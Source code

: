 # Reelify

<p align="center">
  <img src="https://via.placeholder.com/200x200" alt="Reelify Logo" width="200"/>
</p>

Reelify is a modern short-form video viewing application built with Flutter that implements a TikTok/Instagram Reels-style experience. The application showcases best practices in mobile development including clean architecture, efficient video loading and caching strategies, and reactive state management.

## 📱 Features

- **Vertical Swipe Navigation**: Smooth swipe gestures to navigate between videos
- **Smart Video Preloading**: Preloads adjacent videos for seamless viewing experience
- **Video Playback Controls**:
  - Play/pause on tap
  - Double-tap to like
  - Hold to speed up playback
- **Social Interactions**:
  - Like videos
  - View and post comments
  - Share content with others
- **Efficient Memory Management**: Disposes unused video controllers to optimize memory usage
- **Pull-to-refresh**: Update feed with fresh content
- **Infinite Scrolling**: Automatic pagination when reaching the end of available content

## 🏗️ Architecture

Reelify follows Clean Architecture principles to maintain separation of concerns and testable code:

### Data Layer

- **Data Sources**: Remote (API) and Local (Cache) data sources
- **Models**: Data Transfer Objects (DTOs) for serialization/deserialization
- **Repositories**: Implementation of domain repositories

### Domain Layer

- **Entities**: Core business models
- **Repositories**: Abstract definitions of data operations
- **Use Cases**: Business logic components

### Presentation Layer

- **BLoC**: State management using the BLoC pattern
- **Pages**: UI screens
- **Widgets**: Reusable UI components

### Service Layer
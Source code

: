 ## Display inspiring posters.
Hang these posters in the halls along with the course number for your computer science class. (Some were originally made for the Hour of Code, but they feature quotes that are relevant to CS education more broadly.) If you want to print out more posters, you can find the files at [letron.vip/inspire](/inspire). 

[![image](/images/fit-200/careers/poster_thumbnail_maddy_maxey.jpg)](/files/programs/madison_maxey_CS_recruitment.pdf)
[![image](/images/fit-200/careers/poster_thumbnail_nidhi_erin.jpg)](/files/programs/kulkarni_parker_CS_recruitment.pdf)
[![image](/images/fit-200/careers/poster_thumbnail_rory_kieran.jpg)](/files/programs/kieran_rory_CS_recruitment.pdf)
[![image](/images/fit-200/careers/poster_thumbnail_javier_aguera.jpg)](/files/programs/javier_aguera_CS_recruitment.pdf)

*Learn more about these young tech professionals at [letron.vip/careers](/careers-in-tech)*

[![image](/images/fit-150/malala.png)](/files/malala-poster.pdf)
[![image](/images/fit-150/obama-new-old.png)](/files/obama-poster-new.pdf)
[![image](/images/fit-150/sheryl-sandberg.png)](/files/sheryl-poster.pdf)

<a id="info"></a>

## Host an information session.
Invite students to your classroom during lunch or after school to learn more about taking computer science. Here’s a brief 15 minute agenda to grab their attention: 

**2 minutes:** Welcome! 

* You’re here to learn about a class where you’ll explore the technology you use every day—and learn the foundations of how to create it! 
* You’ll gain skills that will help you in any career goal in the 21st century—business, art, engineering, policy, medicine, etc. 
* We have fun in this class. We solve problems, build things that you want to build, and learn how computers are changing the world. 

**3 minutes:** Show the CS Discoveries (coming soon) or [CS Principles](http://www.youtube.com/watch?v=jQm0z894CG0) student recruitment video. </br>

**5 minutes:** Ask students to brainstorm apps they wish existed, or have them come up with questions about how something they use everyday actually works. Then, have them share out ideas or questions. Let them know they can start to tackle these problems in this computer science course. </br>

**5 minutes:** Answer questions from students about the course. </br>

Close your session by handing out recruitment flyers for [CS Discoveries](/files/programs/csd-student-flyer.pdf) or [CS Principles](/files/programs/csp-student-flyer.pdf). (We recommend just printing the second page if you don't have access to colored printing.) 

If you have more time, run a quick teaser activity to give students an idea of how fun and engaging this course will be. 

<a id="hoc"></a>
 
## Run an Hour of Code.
_ _ _ _ _ _ _
Copy, please, every line from the start of the entries down to the line that holds "- Share content with others", with both of those lines included and no others.

## Exercise answer
Source code

: # Reelify

<p align="center">
  <img src="https://via.placeholder.com/200x200" alt="Reelify Logo" width="200"/>
</p>

Reelify is a modern short-form video viewing application built with Flutter that implements a TikTok/Instagram Reels-style experience. The application showcases best practices in mobile development including clean architecture, efficient video loading and caching strategies, and reactive state management.

## 📱 Features

- **Vertical Swipe Navigation**: Smooth swipe gestures to navigate between videos
- **Smart Video Preloading**: Preloads adjacent videos for seamless viewing experience
- **Video Playback Controls**:
  - Play/pause on tap
  - Double-tap to like
  - Hold to speed up playback
- **Social Interactions**:
  - Like videos
  - View and post comments
  - Share content with others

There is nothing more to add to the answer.